>>>
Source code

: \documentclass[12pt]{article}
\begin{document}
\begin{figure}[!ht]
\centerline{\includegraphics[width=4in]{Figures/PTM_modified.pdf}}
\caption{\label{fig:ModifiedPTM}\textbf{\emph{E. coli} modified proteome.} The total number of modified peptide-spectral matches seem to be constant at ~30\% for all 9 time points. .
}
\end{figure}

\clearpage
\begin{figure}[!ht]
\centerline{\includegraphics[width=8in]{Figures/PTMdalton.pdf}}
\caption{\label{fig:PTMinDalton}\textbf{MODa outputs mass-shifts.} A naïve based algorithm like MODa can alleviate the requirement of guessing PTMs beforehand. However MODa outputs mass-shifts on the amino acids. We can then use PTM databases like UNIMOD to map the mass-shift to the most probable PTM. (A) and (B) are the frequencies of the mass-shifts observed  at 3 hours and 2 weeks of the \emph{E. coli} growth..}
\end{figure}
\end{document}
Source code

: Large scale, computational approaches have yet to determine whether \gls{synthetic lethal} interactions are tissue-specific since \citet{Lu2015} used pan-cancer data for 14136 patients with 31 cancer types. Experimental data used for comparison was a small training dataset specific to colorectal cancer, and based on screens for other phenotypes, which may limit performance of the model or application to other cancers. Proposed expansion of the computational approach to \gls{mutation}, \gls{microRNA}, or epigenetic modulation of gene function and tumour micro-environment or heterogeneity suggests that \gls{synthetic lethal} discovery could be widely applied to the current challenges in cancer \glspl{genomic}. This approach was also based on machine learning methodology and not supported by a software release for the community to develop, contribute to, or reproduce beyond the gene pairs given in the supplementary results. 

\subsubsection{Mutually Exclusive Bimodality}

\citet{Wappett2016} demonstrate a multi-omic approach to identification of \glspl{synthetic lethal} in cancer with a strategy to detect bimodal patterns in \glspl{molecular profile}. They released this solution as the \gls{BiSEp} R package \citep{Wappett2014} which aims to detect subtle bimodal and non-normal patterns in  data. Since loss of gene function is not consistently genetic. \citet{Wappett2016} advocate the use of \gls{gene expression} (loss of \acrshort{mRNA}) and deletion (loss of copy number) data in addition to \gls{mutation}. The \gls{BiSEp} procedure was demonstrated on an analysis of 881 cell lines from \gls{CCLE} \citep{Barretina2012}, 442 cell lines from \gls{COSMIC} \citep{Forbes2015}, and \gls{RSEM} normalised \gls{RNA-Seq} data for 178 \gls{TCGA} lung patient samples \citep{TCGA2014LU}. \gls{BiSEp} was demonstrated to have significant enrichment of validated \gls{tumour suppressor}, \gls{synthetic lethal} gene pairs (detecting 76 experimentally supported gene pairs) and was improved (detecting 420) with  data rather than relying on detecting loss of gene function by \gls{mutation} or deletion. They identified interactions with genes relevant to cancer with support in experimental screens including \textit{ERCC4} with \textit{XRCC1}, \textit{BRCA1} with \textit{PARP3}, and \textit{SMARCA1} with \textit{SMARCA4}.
<<<
*ASSIGNMENT*
Take the data above and reproduce it exactly.

*ANSWER AREA*
Source code

: \documentclass[12pt]{article}
\begin{document}
\begin{figure}[!ht]
\centerline{\includegraphics[width=4in]{Figures/PTM_modified.pdf}}
\caption{\label{fig:ModifiedPTM}\textbf{\emph{E. coli} modified proteome.} The total number of modified peptide-spectral matches seem to be constant at ~30\% for all 9 time points. .
}
\end{figure}

\clearpage
\begin{figure}[!ht]
\centerline{\includegraphics[width=8in]{Figures/PTMdalton.pdf}}
\caption{\label{fig:PTMinDalton}\textbf{MODa outputs mass-shifts.} A naïve based algorithm like MODa can alleviate the requirement of guessing PTMs beforehand. However MODa outputs mass-shifts on the amino acids. We can then use PTM databases like UNIMOD to map the mass-shift to the most probable PTM. (A) and (B) are the frequencies of the mass-shifts observed  at 3 hours and 2 weeks of the \emph{E. coli} growth..}
\end{figure}
\end{document}
Source code

: Large scale, computational approaches have yet to determine whether \gls{synthetic lethal} interactions are tissue-specific since \citet{Lu2015} used pan-cancer data for 14136 patients with 31 cancer types. Experimental data used for comparison was a small training dataset specific to colorectal cancer, and based on screens for other phenotypes, which may limit performance of the model or application to other cancers. Proposed expansion of the computational approach to \gls{mutation}, \gls{microRNA}, or epigenetic modulation of gene function and tumour micro-environment or heterogeneity suggests that \gls{synthetic lethal} discovery could be widely applied to the current challenges in cancer \glspl{genomic}. This approach was also based on machine learning methodology and not supported by a software release for the community to develop, contribute to, or reproduce beyond the gene pairs given in the supplementary results. 

\subsubsection{Mutually Exclusive Bimodality}

\citet{Wappett2016} demonstrate a multi-omic approach to identification of \glspl{synthetic lethal} in cancer with a strategy to detect bimodal patterns in \glspl{molecular profile}. They released this solution as the \gls{BiSEp} R package \citep{Wappett2014} which aims to detect subtle bimodal and non-normal patterns in  data. Since loss of gene function is not consistently genetic. \citet{Wappett2016} advocate the use of \gls{gene expression} (loss of \acrshort{mRNA}) and deletion (loss of copy number) data in addition to \gls{mutation}. The \gls{BiSEp} procedure was demonstrated on an analysis of 881 cell lines from \gls{CCLE} \citep{Barretina2012}, 442 cell lines from \gls{COSMIC} \citep{Forbes2015}, and \gls{RSEM} normalised \gls{RNA-Seq} data for 178 \gls{TCGA} lung patient samples \citep{TCGA2014LU}. \gls{BiSEp} was demonstrated to have significant enrichment of validated \gls{tumour suppressor}, \gls{synthetic lethal} gene pairs (detecting 76 experimentally supported gene pairs) and was improved (detecting 420) with  data rather than relying on detecting loss of gene function by \gls{mutation} or deletion. They identified interactions with genes relevant to cancer with support in experimental screens including \textit{ERCC4} with \textit{XRCC1}, \textit{BRCA1} with \textit{PARP3}, and \textit{SMARCA1} with \textit{SMARCA4}.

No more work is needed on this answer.